[Information supplied]:
• • •

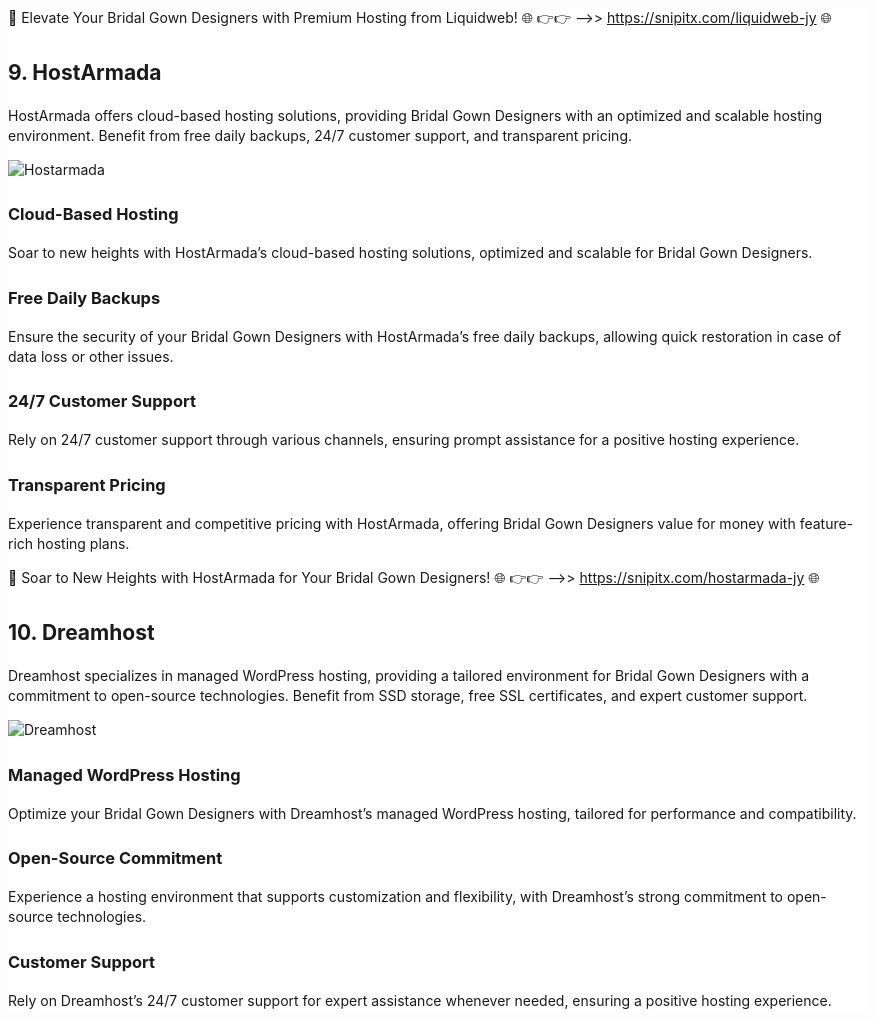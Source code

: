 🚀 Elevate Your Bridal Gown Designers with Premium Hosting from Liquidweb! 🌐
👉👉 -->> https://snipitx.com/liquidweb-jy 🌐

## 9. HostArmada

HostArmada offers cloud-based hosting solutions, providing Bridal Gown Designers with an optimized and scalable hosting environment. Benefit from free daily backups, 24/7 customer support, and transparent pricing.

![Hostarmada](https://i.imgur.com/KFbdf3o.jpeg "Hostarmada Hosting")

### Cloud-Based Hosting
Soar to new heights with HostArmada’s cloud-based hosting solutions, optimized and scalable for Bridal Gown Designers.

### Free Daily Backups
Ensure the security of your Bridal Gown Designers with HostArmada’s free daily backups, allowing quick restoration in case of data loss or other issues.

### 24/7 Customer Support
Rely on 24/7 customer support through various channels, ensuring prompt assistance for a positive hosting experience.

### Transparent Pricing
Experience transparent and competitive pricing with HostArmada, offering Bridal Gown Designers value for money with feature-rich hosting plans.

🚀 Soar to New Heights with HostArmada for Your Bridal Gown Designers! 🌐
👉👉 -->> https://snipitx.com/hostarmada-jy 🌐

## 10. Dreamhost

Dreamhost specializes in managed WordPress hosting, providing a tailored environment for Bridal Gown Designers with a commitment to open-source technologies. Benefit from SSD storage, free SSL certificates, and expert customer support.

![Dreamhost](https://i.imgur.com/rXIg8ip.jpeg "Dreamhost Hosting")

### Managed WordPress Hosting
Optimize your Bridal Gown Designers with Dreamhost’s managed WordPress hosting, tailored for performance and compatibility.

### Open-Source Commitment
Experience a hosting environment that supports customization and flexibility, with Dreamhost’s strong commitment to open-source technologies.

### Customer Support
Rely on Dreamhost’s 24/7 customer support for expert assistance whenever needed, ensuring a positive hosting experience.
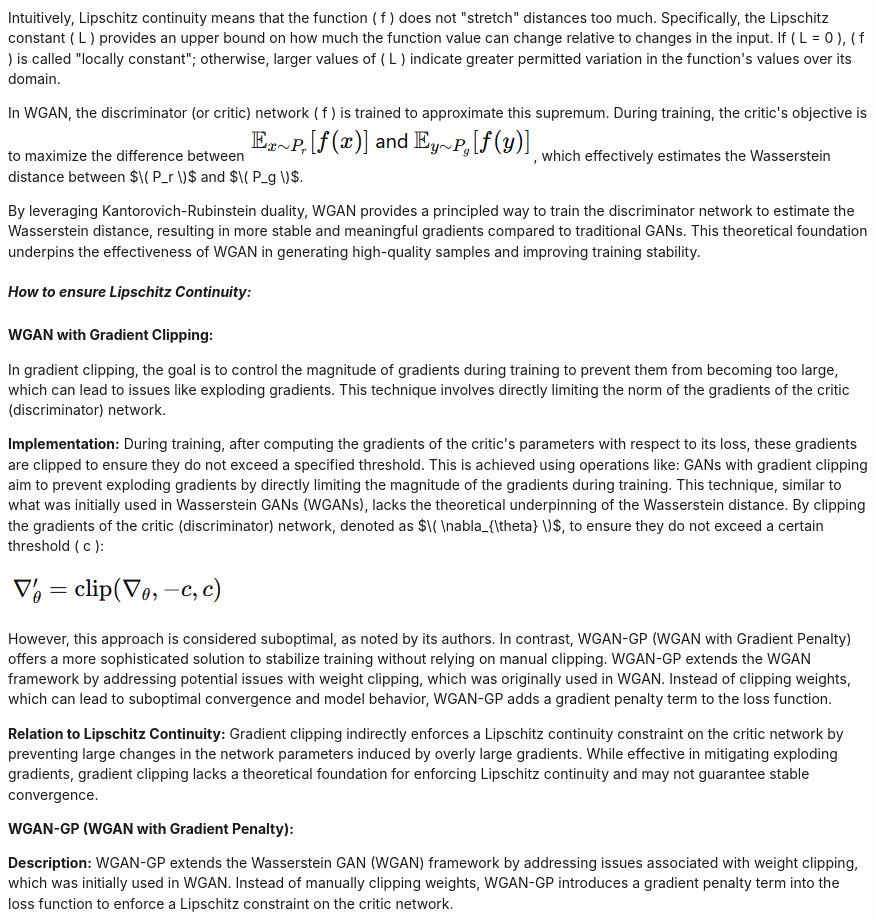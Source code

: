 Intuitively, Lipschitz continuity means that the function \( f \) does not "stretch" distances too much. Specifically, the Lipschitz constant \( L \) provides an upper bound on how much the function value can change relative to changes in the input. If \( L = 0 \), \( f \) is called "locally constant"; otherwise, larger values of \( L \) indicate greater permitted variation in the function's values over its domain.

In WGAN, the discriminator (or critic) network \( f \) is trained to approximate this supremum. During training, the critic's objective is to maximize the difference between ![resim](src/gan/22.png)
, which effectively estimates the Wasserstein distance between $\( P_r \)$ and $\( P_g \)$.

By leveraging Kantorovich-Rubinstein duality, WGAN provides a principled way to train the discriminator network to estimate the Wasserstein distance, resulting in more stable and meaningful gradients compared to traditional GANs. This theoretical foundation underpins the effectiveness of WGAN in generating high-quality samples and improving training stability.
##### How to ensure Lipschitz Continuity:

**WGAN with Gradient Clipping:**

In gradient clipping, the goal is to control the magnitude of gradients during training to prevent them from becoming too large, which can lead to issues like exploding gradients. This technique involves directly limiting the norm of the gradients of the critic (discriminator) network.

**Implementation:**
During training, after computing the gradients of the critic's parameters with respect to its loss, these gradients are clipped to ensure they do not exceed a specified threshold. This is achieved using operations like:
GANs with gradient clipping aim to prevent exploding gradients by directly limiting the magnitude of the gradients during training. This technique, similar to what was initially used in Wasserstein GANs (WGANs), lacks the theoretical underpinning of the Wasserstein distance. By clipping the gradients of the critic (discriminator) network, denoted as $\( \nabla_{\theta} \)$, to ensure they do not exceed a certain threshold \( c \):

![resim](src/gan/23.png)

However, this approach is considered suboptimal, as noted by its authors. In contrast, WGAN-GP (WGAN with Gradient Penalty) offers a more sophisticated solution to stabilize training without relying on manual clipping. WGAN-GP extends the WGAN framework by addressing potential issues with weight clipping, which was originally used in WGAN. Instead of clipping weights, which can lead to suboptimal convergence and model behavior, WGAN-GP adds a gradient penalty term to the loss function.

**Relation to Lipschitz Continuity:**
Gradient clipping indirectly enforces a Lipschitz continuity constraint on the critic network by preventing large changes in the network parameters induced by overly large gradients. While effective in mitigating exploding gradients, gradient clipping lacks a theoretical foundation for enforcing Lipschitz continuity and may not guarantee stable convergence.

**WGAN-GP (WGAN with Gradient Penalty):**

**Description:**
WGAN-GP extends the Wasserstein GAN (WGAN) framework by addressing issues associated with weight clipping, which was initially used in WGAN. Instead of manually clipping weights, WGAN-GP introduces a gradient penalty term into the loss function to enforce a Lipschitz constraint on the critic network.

• • •

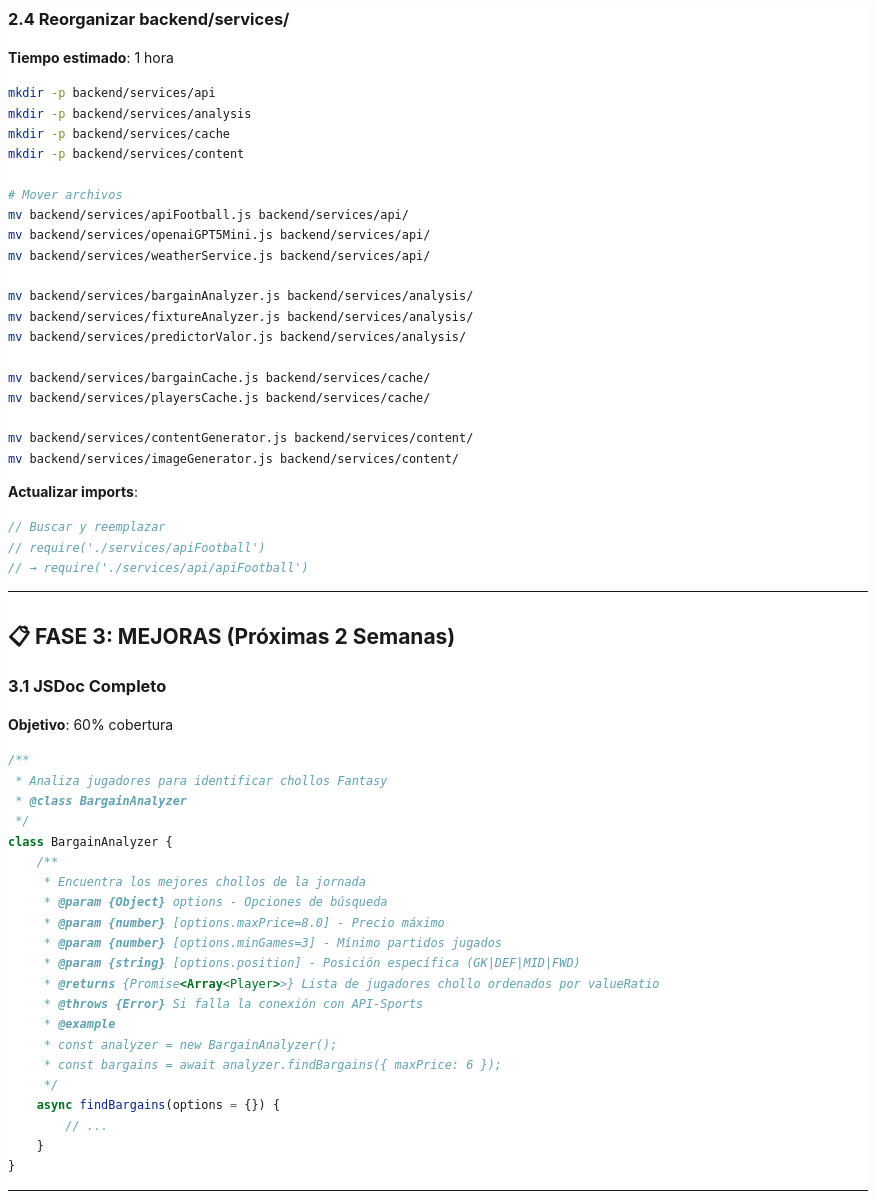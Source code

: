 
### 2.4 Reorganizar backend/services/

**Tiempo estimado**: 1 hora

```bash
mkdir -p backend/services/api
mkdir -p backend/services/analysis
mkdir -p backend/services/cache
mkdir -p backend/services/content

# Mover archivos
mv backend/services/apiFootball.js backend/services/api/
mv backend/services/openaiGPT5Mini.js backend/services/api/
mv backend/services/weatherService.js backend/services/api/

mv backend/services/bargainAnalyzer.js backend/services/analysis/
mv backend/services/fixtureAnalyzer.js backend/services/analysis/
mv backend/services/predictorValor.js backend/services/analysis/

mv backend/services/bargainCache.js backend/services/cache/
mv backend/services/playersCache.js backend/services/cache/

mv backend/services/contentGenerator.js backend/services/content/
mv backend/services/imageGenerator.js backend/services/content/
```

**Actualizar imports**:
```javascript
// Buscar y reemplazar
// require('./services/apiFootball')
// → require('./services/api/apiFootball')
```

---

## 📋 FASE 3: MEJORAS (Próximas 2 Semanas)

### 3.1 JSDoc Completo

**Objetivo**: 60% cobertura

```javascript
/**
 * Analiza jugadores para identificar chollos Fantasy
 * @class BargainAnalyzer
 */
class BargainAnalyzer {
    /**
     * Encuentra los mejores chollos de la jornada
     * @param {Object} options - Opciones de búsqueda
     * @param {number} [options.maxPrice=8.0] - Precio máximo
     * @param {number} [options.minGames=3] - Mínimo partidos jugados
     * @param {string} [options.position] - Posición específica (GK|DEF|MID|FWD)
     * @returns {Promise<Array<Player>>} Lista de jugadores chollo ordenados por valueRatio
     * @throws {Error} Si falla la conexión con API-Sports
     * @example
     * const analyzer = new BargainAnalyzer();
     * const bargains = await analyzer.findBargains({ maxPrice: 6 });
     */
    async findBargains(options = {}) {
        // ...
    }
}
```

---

• • •

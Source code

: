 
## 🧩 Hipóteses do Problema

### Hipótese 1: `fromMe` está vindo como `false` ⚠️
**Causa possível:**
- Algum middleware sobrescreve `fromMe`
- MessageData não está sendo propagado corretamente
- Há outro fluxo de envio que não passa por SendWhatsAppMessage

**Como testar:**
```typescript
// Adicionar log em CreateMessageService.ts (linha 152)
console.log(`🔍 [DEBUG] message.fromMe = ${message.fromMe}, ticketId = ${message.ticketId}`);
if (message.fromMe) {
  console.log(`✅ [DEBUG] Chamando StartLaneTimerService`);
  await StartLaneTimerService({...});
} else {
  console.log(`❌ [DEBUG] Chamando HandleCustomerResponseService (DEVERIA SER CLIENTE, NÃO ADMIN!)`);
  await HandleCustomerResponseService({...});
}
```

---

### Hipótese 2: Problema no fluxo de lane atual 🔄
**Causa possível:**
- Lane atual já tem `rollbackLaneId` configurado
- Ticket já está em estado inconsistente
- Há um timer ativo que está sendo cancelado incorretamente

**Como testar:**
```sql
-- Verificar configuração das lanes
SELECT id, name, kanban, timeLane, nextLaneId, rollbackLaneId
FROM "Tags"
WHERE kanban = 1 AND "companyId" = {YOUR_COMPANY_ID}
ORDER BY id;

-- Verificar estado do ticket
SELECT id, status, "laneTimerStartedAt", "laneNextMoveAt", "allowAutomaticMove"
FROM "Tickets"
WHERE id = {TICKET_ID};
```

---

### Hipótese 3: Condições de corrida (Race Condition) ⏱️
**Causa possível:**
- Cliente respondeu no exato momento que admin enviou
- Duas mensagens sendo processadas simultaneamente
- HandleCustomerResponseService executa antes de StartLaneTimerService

• • •

[Aim of the exercise]: Collect each line of the entries that has the word "sendo", copying it in full.

[Task answer]:
- MessageData não está sendo propagado corretamente
- Há um timer ativo que está sendo cancelado incorretamente
- Duas mensagens sendo processadas simultaneamente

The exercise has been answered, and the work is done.